[Start of section]
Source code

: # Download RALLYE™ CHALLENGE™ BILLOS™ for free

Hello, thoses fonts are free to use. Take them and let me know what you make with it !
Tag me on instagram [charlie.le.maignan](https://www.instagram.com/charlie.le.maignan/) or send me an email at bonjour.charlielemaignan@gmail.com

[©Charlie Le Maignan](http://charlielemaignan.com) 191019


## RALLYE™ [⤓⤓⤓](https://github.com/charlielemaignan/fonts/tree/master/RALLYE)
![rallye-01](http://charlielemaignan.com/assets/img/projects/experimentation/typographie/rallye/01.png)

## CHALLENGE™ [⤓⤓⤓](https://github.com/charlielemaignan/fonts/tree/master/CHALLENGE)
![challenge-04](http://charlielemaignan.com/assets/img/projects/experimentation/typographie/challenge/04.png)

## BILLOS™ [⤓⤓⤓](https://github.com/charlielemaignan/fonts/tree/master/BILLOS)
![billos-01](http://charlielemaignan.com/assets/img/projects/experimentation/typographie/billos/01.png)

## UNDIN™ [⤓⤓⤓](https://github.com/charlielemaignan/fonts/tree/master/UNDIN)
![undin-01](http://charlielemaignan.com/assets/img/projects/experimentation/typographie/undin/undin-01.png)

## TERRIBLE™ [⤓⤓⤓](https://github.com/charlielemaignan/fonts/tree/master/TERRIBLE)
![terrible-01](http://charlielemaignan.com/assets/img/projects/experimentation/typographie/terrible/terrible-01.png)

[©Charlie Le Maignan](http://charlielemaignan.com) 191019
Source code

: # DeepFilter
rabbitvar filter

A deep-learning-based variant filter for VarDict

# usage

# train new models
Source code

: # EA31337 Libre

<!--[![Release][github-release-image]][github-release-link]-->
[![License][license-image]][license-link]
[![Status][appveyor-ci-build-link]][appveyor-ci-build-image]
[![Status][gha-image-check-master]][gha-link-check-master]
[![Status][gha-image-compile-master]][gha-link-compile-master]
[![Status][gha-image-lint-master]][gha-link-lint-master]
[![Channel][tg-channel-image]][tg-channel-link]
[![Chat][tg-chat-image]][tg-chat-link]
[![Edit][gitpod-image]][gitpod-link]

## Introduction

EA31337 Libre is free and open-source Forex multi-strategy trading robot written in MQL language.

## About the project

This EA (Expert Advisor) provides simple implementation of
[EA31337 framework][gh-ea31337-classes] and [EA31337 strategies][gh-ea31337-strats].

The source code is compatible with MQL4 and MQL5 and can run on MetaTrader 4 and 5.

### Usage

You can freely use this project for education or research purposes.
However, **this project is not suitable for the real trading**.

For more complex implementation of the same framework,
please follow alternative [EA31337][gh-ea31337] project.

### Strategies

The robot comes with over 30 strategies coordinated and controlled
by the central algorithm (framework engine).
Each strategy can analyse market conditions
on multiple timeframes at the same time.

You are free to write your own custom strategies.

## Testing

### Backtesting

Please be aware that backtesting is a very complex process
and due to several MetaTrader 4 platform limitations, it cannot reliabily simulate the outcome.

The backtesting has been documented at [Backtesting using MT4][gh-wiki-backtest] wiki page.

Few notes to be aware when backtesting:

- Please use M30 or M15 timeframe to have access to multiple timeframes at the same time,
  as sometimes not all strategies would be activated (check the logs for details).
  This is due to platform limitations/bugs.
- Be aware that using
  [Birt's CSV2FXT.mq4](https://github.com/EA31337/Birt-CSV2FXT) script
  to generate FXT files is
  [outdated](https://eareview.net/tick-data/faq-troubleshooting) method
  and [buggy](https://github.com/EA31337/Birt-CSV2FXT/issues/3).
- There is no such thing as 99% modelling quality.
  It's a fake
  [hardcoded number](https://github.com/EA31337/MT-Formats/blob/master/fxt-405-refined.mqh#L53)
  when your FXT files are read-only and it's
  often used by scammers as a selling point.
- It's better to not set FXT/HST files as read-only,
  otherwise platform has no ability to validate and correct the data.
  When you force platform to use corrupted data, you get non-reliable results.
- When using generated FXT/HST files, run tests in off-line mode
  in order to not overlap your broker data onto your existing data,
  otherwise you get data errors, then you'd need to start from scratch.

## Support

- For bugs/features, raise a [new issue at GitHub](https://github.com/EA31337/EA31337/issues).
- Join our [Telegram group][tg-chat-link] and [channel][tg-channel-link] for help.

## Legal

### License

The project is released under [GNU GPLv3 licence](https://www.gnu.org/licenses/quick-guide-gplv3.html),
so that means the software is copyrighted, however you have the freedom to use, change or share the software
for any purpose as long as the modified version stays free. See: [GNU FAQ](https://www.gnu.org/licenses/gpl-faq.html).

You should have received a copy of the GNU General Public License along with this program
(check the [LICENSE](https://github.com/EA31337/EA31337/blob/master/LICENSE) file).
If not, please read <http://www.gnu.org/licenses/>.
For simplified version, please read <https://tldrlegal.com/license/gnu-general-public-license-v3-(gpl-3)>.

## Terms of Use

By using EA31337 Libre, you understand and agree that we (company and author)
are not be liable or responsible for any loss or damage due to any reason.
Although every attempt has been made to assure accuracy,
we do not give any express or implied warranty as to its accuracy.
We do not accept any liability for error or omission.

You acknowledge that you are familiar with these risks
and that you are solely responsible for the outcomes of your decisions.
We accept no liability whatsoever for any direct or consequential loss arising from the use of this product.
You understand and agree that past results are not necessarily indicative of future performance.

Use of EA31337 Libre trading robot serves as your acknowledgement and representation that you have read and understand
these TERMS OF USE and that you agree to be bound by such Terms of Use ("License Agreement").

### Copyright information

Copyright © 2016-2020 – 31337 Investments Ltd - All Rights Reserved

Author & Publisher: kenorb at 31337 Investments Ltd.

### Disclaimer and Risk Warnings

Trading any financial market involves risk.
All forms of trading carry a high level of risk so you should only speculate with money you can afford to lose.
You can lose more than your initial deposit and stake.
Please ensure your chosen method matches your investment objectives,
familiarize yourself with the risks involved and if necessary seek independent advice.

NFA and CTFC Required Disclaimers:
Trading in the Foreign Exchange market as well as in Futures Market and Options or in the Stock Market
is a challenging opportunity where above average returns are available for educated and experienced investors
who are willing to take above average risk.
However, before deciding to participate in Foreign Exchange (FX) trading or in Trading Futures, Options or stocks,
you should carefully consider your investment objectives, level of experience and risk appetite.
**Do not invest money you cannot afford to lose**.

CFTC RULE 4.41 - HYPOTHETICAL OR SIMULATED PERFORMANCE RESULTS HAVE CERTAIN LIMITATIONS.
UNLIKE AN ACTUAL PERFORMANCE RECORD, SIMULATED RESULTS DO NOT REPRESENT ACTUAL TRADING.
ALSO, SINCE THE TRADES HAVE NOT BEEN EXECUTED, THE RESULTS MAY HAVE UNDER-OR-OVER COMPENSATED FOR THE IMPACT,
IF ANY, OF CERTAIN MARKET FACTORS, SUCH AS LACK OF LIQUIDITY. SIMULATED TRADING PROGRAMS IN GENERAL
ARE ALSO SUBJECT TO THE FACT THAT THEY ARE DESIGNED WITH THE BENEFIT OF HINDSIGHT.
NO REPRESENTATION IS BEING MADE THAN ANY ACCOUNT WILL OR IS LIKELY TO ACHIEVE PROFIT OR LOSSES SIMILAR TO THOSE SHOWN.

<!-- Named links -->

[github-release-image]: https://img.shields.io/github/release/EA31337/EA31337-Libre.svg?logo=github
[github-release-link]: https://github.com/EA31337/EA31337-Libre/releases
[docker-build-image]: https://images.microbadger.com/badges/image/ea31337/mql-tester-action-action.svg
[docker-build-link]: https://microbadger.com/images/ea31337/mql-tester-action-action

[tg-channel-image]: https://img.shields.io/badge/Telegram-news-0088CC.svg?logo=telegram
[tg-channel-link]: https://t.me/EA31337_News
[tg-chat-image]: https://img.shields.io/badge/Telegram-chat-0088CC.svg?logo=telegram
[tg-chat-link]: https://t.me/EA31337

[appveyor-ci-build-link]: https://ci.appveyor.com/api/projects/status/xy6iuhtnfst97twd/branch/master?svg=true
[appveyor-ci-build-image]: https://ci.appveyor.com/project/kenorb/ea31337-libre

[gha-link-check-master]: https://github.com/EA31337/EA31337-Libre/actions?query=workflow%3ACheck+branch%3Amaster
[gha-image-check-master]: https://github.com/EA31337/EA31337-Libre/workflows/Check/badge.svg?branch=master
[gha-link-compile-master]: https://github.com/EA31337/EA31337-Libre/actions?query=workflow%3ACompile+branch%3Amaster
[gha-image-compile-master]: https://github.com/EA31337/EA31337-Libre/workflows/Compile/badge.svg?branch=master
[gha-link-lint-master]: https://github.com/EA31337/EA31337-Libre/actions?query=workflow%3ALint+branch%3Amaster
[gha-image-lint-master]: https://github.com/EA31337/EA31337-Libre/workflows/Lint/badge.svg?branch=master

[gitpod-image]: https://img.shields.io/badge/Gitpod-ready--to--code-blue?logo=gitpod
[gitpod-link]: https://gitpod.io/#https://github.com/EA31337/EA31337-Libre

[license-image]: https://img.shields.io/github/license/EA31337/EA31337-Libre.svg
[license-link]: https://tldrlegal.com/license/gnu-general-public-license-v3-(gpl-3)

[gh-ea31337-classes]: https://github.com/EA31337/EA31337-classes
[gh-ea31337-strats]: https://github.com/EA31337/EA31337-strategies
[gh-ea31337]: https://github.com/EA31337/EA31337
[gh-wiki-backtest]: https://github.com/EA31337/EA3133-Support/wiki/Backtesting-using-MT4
[End of section]
» **ABOUT THIS TASK**
In the records above, the line with "For more complex" marks the start and the line with "- Please use" marks the end; copy that stretch exactly, both lines included, and nothing else.

» **OUTPUT BELOW**
For more complex implementation of the same framework,
please follow alternative [EA31337][gh-ea31337] project.

### Strategies

The robot comes with over 30 strategies coordinated and controlled
by the central algorithm (framework engine).
Each strategy can analyse market conditions
on multiple timeframes at the same time.

You are free to write your own custom strategies.

## Testing

### Backtesting

Please be aware that backtesting is a very complex process
and due to several MetaTrader 4 platform limitations, it cannot reliabily simulate the outcome.

The backtesting has been documented at [Backtesting using MT4][gh-wiki-backtest] wiki page.

Few notes to be aware when backtesting:

- Please use M30 or M15 timeframe to have access to multiple timeframes at the same time,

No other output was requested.